The Kuwait Stock Exchange (KSE) had a positive start to 2013, with the index steadily moving up to reach multi-year highs in May. While local investors are driving much of the recent activity, foreign capital is increasingly flowing into the Gulf’s third-largest bourse. Plans to privatise the exchange could also boost the KSE’s international profile.
As of mid-May, the KSE’s main index was above 8000, having risen more than 40% since the beginning of the year, data from Bloomberg show. According to international media reports, domestic interest in small-cap stocks has been largely responsible for the rally.
In an interview with state news agency KUNA, Kuwaiti economist Salah Sultan expressed a similar opinion. “The market is taking an upward trend, but most of the transactions are based on speculation. The blue chips are moving slowly and these equities are the real indicators of the market recovery, contrary to current concentration on small and medium cap equities,” he said.
A report released in mid-May by Al Shall Economic Consultants agreed, attributing the sharp jump in liquidity in part to speculative activity. According to Al Shall’s analysis, the average daily trading value for the first four months of 2013 rose by 62% over the average for 2012. While the report cited other factors, such as low interest rates, an increase in real estate prices and the relatively low price of Kuwaiti shares since the global financial crisis, it also noted evidence of “harmful trading”.
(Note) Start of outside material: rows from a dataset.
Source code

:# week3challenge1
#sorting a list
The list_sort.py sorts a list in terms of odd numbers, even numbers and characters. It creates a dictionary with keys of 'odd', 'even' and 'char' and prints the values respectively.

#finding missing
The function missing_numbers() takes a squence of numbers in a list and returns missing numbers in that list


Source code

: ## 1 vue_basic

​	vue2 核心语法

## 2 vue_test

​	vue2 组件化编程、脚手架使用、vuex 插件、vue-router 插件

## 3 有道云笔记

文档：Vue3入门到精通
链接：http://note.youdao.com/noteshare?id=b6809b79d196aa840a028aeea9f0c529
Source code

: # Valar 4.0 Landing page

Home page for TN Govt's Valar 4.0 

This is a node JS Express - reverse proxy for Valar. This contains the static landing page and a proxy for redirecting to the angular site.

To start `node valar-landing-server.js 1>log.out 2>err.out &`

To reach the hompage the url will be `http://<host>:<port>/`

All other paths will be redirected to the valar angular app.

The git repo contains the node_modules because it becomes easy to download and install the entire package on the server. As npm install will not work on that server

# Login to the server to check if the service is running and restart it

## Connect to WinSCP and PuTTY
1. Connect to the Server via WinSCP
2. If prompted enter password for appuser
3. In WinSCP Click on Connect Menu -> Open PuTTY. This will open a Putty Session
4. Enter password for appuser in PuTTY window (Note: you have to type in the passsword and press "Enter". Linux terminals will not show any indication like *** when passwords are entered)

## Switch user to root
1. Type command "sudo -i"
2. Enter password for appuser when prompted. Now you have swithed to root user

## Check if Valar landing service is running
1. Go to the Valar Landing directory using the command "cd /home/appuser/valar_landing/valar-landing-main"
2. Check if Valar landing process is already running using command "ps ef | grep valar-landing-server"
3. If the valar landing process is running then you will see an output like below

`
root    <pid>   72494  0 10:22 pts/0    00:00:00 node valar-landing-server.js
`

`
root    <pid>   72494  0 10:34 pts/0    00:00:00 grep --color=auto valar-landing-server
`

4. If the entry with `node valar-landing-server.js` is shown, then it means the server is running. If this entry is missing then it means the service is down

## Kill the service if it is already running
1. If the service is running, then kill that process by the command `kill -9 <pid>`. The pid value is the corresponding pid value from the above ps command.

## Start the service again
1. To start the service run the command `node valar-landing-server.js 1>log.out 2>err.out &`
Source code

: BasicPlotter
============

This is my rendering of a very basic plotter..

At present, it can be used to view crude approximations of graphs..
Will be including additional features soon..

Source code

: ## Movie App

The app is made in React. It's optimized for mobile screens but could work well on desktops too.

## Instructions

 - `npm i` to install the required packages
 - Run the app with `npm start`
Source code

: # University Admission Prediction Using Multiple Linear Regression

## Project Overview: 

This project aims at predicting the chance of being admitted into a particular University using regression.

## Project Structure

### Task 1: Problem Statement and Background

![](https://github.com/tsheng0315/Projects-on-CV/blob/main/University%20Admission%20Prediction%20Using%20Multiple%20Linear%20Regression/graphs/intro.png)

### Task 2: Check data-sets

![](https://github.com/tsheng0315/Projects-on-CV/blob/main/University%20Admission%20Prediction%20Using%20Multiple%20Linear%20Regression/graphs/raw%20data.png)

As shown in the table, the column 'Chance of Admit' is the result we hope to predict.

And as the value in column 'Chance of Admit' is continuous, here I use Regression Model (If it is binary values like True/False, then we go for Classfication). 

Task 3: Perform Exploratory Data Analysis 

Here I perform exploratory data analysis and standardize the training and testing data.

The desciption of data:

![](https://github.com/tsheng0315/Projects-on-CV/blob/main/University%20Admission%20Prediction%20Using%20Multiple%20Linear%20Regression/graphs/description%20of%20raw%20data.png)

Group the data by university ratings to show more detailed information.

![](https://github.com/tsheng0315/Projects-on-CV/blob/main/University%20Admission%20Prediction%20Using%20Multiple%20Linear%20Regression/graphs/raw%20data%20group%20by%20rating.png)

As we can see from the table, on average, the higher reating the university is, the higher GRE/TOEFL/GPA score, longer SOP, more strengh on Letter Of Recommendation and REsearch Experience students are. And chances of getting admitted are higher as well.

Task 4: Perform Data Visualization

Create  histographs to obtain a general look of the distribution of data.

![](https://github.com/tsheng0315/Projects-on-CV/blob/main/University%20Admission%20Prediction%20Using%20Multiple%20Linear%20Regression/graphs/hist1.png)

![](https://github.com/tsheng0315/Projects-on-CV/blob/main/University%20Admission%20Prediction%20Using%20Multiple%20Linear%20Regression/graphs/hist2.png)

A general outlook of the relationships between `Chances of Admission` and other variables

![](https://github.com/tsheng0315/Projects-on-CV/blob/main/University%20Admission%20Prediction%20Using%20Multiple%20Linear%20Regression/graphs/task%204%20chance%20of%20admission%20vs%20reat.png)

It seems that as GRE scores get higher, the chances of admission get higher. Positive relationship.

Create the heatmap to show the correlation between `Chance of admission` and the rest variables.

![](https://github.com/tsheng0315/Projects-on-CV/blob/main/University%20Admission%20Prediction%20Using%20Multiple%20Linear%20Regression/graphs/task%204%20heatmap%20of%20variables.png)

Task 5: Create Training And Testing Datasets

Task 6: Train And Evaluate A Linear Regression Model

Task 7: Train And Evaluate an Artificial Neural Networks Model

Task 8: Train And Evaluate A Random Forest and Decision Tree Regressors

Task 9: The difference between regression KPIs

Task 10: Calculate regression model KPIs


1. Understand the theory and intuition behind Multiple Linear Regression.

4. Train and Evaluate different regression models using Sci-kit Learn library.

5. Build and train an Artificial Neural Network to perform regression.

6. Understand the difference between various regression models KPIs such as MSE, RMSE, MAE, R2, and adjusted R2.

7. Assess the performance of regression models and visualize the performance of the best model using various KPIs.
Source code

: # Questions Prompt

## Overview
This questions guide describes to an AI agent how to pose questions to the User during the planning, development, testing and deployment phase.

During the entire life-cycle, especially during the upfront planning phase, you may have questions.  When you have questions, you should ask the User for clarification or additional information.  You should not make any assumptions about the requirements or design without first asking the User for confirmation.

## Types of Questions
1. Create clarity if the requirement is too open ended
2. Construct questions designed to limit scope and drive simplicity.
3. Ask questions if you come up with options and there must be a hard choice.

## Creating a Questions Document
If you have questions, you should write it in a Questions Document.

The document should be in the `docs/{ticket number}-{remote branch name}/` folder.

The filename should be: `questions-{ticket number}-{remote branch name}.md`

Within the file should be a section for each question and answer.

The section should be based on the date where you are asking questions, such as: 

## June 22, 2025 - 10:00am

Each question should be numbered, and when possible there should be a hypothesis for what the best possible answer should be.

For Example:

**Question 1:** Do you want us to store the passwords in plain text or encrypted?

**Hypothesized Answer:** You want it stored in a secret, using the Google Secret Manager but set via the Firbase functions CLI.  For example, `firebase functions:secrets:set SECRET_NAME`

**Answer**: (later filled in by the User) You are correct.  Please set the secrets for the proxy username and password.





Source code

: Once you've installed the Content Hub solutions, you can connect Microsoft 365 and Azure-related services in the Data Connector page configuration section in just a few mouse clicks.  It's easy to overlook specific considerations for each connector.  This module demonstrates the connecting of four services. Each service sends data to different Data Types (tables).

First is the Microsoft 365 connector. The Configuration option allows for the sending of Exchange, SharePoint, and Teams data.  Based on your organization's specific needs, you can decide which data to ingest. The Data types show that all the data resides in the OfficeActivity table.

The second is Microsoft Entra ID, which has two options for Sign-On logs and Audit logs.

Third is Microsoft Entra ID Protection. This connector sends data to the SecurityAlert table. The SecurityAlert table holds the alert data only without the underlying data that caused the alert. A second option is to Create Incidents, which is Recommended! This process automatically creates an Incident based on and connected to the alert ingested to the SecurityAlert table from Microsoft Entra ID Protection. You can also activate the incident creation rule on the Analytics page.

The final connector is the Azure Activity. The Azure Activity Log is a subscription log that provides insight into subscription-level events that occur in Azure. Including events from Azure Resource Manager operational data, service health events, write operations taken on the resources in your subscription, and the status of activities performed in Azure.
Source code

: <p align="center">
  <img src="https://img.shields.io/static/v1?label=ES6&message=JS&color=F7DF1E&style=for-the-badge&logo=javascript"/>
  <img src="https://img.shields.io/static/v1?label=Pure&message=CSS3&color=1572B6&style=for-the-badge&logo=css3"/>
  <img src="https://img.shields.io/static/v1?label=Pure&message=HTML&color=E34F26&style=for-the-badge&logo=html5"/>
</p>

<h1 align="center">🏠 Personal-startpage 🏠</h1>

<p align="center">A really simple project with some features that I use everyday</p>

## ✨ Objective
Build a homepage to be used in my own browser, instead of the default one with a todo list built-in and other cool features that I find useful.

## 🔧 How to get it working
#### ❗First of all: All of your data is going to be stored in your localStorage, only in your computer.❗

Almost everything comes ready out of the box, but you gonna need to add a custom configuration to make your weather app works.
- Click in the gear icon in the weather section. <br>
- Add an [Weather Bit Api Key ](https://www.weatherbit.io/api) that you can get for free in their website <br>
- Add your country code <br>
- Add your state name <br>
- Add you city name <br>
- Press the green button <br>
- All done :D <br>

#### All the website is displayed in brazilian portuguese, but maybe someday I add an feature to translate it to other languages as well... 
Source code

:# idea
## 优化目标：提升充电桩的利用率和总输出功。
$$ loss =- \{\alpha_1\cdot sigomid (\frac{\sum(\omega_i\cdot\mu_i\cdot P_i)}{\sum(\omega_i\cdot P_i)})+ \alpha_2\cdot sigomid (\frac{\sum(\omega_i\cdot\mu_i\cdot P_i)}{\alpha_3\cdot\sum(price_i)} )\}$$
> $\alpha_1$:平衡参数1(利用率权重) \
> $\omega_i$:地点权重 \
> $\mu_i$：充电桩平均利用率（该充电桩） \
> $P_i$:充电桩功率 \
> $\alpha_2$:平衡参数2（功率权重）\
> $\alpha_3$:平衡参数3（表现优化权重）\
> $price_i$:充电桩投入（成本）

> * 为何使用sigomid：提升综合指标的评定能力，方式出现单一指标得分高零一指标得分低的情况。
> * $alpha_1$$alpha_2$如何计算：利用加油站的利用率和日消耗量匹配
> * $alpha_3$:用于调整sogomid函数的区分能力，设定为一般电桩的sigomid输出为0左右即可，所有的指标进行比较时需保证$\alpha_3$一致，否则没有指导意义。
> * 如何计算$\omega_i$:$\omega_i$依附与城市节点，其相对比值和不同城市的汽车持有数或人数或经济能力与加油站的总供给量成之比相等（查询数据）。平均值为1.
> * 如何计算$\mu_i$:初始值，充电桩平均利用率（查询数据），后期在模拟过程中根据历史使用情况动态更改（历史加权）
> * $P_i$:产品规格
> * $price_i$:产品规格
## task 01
According to the report, the KSE’s 30 most liquid companies accounted for about two-thirds of trading during the four-month period. While some of these were large listings – the group combined made up about half of total market capitalisation – trading was dominated by smaller stocks. Indeed, 21 of these listings represented just 3.3% of the market but captured nearly half of the trading value.
Local investors buying and selling small-cap stocks may be behind some of the recent movements in the market, but an uptick in foreign capital inflows is also a factor, according to Mustafa Behbehani, an economist interviewed by KUNA. “The market rises are driven by the influx of liquidity, whether from Kuwaiti or foreign traders,” he said. Other experts told KUNA that foreign investment is particularly coming from Saudi Arabia and the UAE.
Reform of the stock market in recent years – including the creation of the Capital Markets Authority (CMA), which has been active since 2011 – may have played a part in attracting more foreign investors. Historically, trading on the KSE was dominated by local retail investors, which contributed to volatility in the run-up to the global financial crisis in 2008.
The influx of foreign traders is a promising development, one that suggests regulatory reform may be having the desired effect and that the KSE is starting to make the challenging transition from a “domestic and retail” to “foreign and institutional” investor profile. Another step that could further the evolution of the stock market would be its privatisation.
In 2012 the CMA signed an agreement with HSBC Bank Middle East to oversee the privatisation of the KSE. Under the terms set out by the government, 50% of the exchange was to be sold to listed companies, with the balance offered to Kuwaitis via an IPO. However, the process hit a hurdle later in the year when it was discovered that a clause in legislation establishing the CMA prevented the agency from conducting commercial activities. To avoid any conflict, parliament would need to vote on an amendment to the act governing the CMA, a step that has yet to be taken.
In a recent interview with OBG, Saleh Al Falah, Chairman of the CMA, said privatisation is a project of the “utmost importance”, pointing out that “it is well known that private stock exchanges are better run than public exchanges.” While noting that the process is “moving slower than planned”, he added that the regulator is working to “make sure things are done properly.”
Privatisation could indeed make the exchange more competitive, but Kuwait faces other challenges that may ultimately discourage foreign investors from taking a look at the KSE. These include a national development plan that has been slow to roll out, as well as political tensions between parliament and the government.